# Records for the exercise:
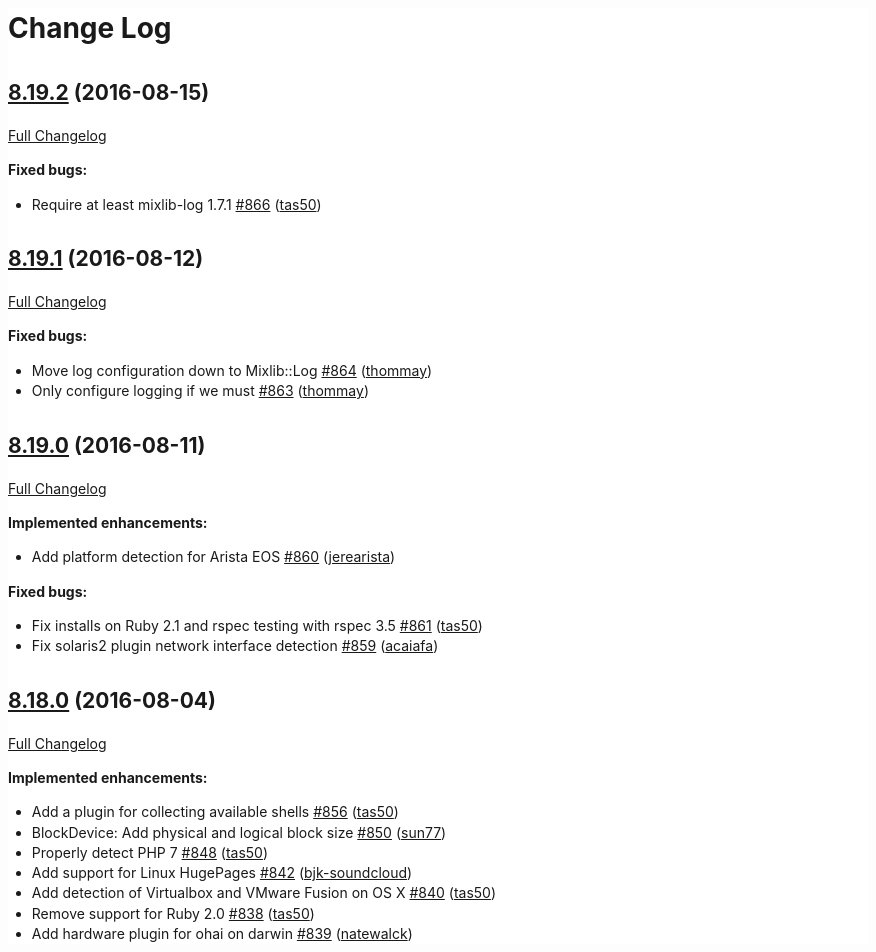 # Change Log

## [8.19.2](https://github.com/chef/ohai/tree/8.19.2) (2016-08-15)

[Full Changelog](https://github.com/chef/ohai/compare/v8.19.1...8.19.2)

**Fixed bugs:**

- Require at least mixlib-log 1.7.1 [#866](https://github.com/chef/ohai/pull/866) ([tas50](https://github.com/tas50))

## [8.19.1](https://github.com/chef/ohai/tree/8.19.1) (2016-08-12)

[Full Changelog](https://github.com/chef/ohai/compare/v8.19.0...8.19.1)

**Fixed bugs:**

- Move log configuration down to Mixlib::Log [#864](https://github.com/chef/ohai/pull/864) ([thommay](https://github.com/thommay))
- Only configure logging if we must [#863](https://github.com/chef/ohai/pull/863) ([thommay](https://github.com/thommay))

## [8.19.0](https://github.com/chef/ohai/tree/8.19.0) (2016-08-11)

[Full Changelog](https://github.com/chef/ohai/compare/v8.18.0...8.19.0)

**Implemented enhancements:**

- Add platform detection for Arista EOS [#860](https://github.com/chef/ohai/pull/860) ([jerearista](https://github.com/jerearista))

**Fixed bugs:**

- Fix installs on Ruby 2.1 and rspec testing with rspec 3.5 [#861](https://github.com/chef/ohai/pull/861) ([tas50](https://github.com/tas50))
- Fix solaris2 plugin network interface detection [#859](https://github.com/chef/ohai/pull/859) ([acaiafa](https://github.com/acaiafa))

## [8.18.0](https://github.com/chef/ohai/tree/8.18.0) (2016-08-04)

[Full Changelog](https://github.com/chef/ohai/compare/v8.17.1...8.18.0)

**Implemented enhancements:**

- Add a plugin for collecting available shells [#856](https://github.com/chef/ohai/pull/856) ([tas50](https://github.com/tas50))
- BlockDevice: Add physical and logical block size [#850](https://github.com/chef/ohai/pull/850) ([sun77](https://github.com/sun77))
- Properly detect PHP 7 [#848](https://github.com/chef/ohai/pull/848) ([tas50](https://github.com/tas50))
- Add support for Linux HugePages [#842](https://github.com/chef/ohai/pull/842) ([bjk-soundcloud](https://github.com/bjk-soundcloud))
- Add detection of Virtualbox and VMware Fusion on OS X [#840](https://github.com/chef/ohai/pull/840) ([tas50](https://github.com/tas50))
- Remove support for Ruby 2.0 [#838](https://github.com/chef/ohai/pull/838) ([tas50](https://github.com/tas50))
- Add hardware plugin for ohai on darwin [#839](https://github.com/chef/ohai/pull/839) ([natewalck](https://github.com/natewalck))

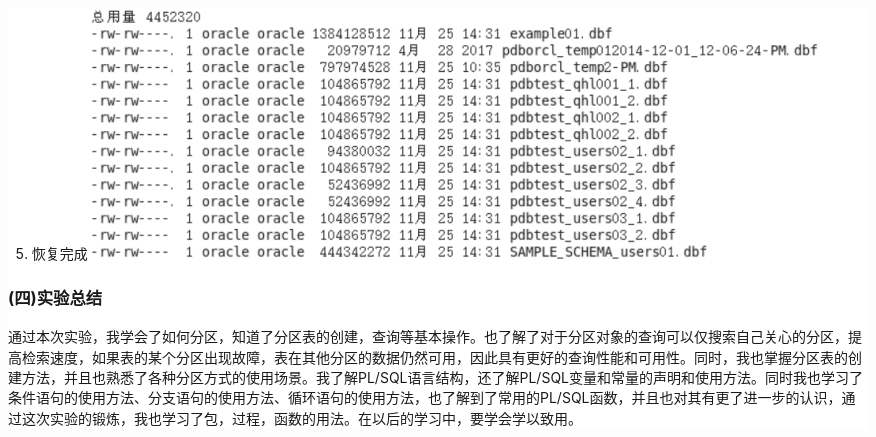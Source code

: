 5. 恢复完成
![](pic8.png)

### (四)实验总结
通过本次实验，我学会了如何分区，知道了分区表的创建，查询等基本操作。也了解了对于分区对象的查询可以仅搜索自己关心的分区，提高检索速度，如果表的某个分区出现故障，表在其他分区的数据仍然可用，因此具有更好的查询性能和可用性。同时，我也掌握分区表的创建方法，并且也熟悉了各种分区方式的使用场景。我了解PL/SQL语言结构，还了解PL/SQL变量和常量的声明和使用方法。同时我也学习了条件语句的使用方法、分支语句的使用方法、循环语句的使用方法，也了解到了常用的PL/SQL函数，并且也对其有更了进一步的认识，通过这次实验的锻炼，我也学习了包，过程，函数的用法。在以后的学习中，要学会学以致用。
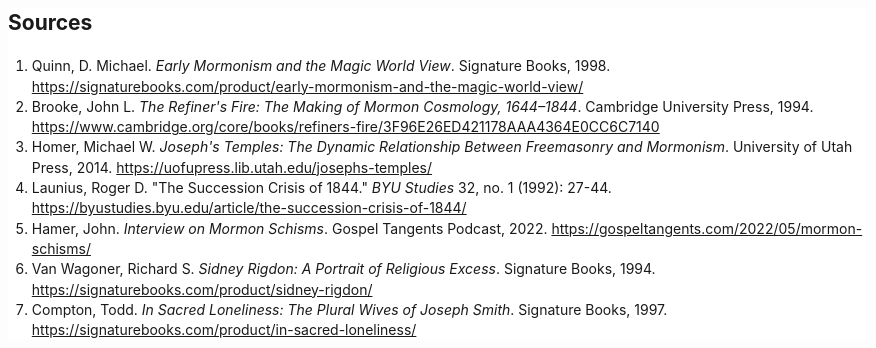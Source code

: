 
## Sources

1. Quinn, D. Michael. *Early Mormonism and the Magic World View*. Signature Books, 1998. <https://signaturebooks.com/product/early-mormonism-and-the-magic-world-view/> 
2. Brooke, John L. *The Refiner's Fire: The Making of Mormon Cosmology, 1644–1844*. Cambridge University Press, 1994. <https://www.cambridge.org/core/books/refiners-fire/3F96E26ED421178AAA4364E0CC6C7140> 
3. Homer, Michael W. *Joseph's Temples: The Dynamic Relationship Between Freemasonry and Mormonism*. University of Utah Press, 2014. <https://uofupress.lib.utah.edu/josephs-temples/> 
4. Launius, Roger D. "The Succession Crisis of 1844." *BYU Studies* 32, no. 1 (1992): 27-44. <https://byustudies.byu.edu/article/the-succession-crisis-of-1844/> 
5. Hamer, John. *Interview on Mormon Schisms*. Gospel Tangents Podcast, 2022. <https://gospeltangents.com/2022/05/mormon-schisms/> 
6. Van Wagoner, Richard S. *Sidney Rigdon: A Portrait of Religious Excess*. Signature Books, 1994. <https://signaturebooks.com/product/sidney-rigdon/> 
7. Compton, Todd. *In Sacred Loneliness: The Plural Wives of Joseph Smith*. Signature Books, 1997. <https://signaturebooks.com/product/in-sacred-loneliness/>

# Task details:
With the images removed, write out all of the material above exactly.

# Response for this exercise:
 # Change Log

## [8.19.2](https://github.com/chef/ohai/tree/8.19.2) (2016-08-15)

[Full Changelog](https://github.com/chef/ohai/compare/v8.19.1...8.19.2)

**Fixed bugs:**

- Require at least mixlib-log 1.7.1 [#866](https://github.com/chef/ohai/pull/866) ([tas50](https://github.com/tas50))

## [8.19.1](https://github.com/chef/ohai/tree/8.19.1) (2016-08-12)

[Full Changelog](https://github.com/chef/ohai/compare/v8.19.0...8.19.1)

**Fixed bugs:**

- Move log configuration down to Mixlib::Log [#864](https://github.com/chef/ohai/pull/864) ([thommay](https://github.com/thommay))
- Only configure logging if we must [#863](https://github.com/chef/ohai/pull/863) ([thommay](https://github.com/thommay))

## [8.19.0](https://github.com/chef/ohai/tree/8.19.0) (2016-08-11)

[Full Changelog](https://github.com/chef/ohai/compare/v8.18.0...8.19.0)

**Implemented enhancements:**

- Add platform detection for Arista EOS [#860](https://github.com/chef/ohai/pull/860) ([jerearista](https://github.com/jerearista))

**Fixed bugs:**

- Fix installs on Ruby 2.1 and rspec testing with rspec 3.5 [#861](https://github.com/chef/ohai/pull/861) ([tas50](https://github.com/tas50))
- Fix solaris2 plugin network interface detection [#859](https://github.com/chef/ohai/pull/859) ([acaiafa](https://github.com/acaiafa))

## [8.18.0](https://github.com/chef/ohai/tree/8.18.0) (2016-08-04)

[Full Changelog](https://github.com/chef/ohai/compare/v8.17.1...8.18.0)

**Implemented enhancements:**

- Add a plugin for collecting available shells [#856](https://github.com/chef/ohai/pull/856) ([tas50](https://github.com/tas50))
- BlockDevice: Add physical and logical block size [#850](https://github.com/chef/ohai/pull/850) ([sun77](https://github.com/sun77))
- Properly detect PHP 7 [#848](https://github.com/chef/ohai/pull/848) ([tas50](https://github.com/tas50))
- Add support for Linux HugePages [#842](https://github.com/chef/ohai/pull/842) ([bjk-soundcloud](https://github.com/bjk-soundcloud))
- Add detection of Virtualbox and VMware Fusion on OS X [#840](https://github.com/chef/ohai/pull/840) ([tas50](https://github.com/tas50))
- Remove support for Ruby 2.0 [#838](https://github.com/chef/ohai/pull/838) ([tas50](https://github.com/tas50))
- Add hardware plugin for ohai on darwin [#839](https://github.com/chef/ohai/pull/839) ([natewalck](https://github.com/natewalck))

Source code

: 5. 恢复完成
![](pic8.png)

### (四)实验总结
通过本次实验，我学会了如何分区，知道了分区表的创建，查询等基本操作。也了解了对于分区对象的查询可以仅搜索自己关心的分区，提高检索速度，如果表的某个分区出现故障，表在其他分区的数据仍然可用，因此具有更好的查询性能和可用性。同时，我也掌握分区表的创建方法，并且也熟悉了各种分区方式的使用场景。我了解PL/SQL语言结构，还了解PL/SQL变量和常量的声明和使用方法。同时我也学习了条件语句的使用方法、分支语句的使用方法、循环语句的使用方法，也了解到了常用的PL/SQL函数，并且也对其有更了进一步的认识，通过这次实验的锻炼，我也学习了包，过程，函数的用法。在以后的学习中，要学会学以致用。
Source code

: 
## Sources

1. Quinn, D. Michael. *Early Mormonism and the Magic World View*. Signature Books, 1998. <https://signaturebooks.com/product/early-mormonism-and-the-magic-world-view/> 
2. Brooke, John L. *The Refiner's Fire: The Making of Mormon Cosmology, 1644–1844*. Cambridge University Press, 1994. <https://www.cambridge.org/core/books/refiners-fire/3F96E26ED421178AAA4364E0CC6C7140> 
3. Homer, Michael W. *Joseph's Temples: The Dynamic Relationship Between Freemasonry and Mormonism*. University of Utah Press, 2014. <https://uofupress.lib.utah.edu/josephs-temples/> 
4. Launius, Roger D. "The Succession Crisis of 1844." *BYU Studies* 32, no. 1 (1992): 27-44. <https://byustudies.byu.edu/article/the-succession-crisis-of-1844/> 
5. Hamer, John. *Interview on Mormon Schisms*. Gospel Tangents Podcast, 2022. <https://gospeltangents.com/2022/05/mormon-schisms/> 
6. Van Wagoner, Richard S. *Sidney Rigdon: A Portrait of Religious Excess*. Signature Books, 1994. <https://signaturebooks.com/product/sidney-rigdon/> 
7. Compton, Todd. *In Sacred Loneliness: The Plural Wives of Joseph Smith*. Signature Books, 1997. <https://signaturebooks.com/product/in-sacred-loneliness/>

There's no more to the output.